§ **EXERCISE PROMPT**
Give the entries below again, word for word, and leave out the images.

§ **RECORDS TO USE**
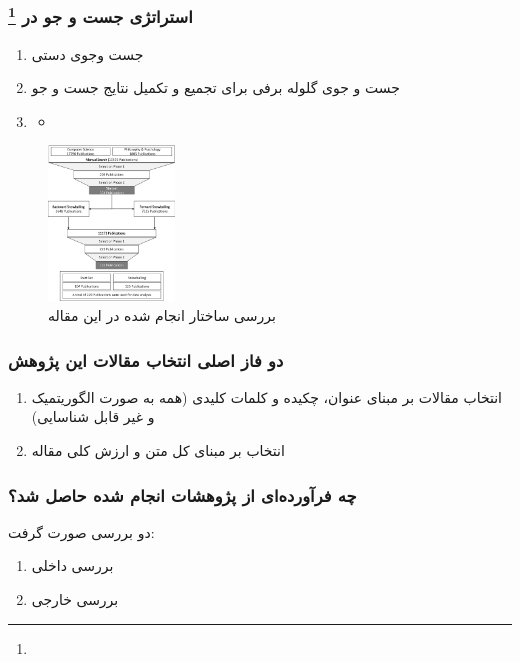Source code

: \documentclass[10pt, a4paper]{beamer}
\begin{document}
\begin{frame}
    \frametitle{استراتژی جست و جو در  \footnote{}}
    \begin{enumerate}
        \item جست وجوی دستی
        \item جست و جوی گلوله برفی برای تجمیع و تکمیل نتایج جست و جو
        \item \begin{itemize}
            \item {}
        \end{itemize}
    \end{enumerate}

    \begin{figure}[H]
        \centering
        \includegraphics[width=0.3\textwidth]{images/slr_order.png}
        \caption{بررسی ساختار  انجام شده در این مقاله}
        \label{fig:slrOrder}
    \end{figure}
\end{frame}

\begin{frame}
    \frametitle{دو فاز اصلی انتخاب مقالات این پژوهش}

    \begin{enumerate}
        \item انتخاب مقالات بر مبنای عنوان، چکیده و کلمات کلیدی (همه به صورت
        الگوریتمیک و غیر قابل شناسایی)
        \item انتخاب بر مبنای کل متن و ارزش کلی مقاله
    \end{enumerate}
\end{frame}

\begin{frame}
    \frametitle{چه فرآورده‌ای از پژوهشات انجام شده حاصل شد؟}
    دو بررسی صورت گرفت:
    \begin{enumerate}
        \item بررسی داخلی
        \item بررسی خارجی
    \end{enumerate}
\end{frame}
\end{document}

§ **EXPECTED ANSWER**
Source code

: \documentclass[10pt, a4paper]{beamer}
\begin{document}
\begin{frame}
    \frametitle{استراتژی جست و جو در  \footnote{}}
    \begin{enumerate}
        \item جست وجوی دستی
        \item جست و جوی گلوله برفی برای تجمیع و تکمیل نتایج جست و جو
        \item \begin{itemize}
            \item {}
        \end{itemize}
    \end{enumerate}

    \begin{figure}[H]
        \centering
        \includegraphics[width=0.3\textwidth]{images/slr_order.png}
        \caption{بررسی ساختار  انجام شده در این مقاله}
        \label{fig:slrOrder}
    \end{figure}
\end{frame}

\begin{frame}
    \frametitle{دو فاز اصلی انتخاب مقالات این پژوهش}

    \begin{enumerate}
        \item انتخاب مقالات بر مبنای عنوان، چکیده و کلمات کلیدی (همه به صورت
        الگوریتمیک و غیر قابل شناسایی)
        \item انتخاب بر مبنای کل متن و ارزش کلی مقاله
    \end{enumerate}
\end{frame}

\begin{frame}
    \frametitle{چه فرآورده‌ای از پژوهشات انجام شده حاصل شد؟}
    دو بررسی صورت گرفت:
    \begin{enumerate}
        \item بررسی داخلی
        \item بررسی خارجی
    \end{enumerate}
\end{frame}
\end{document}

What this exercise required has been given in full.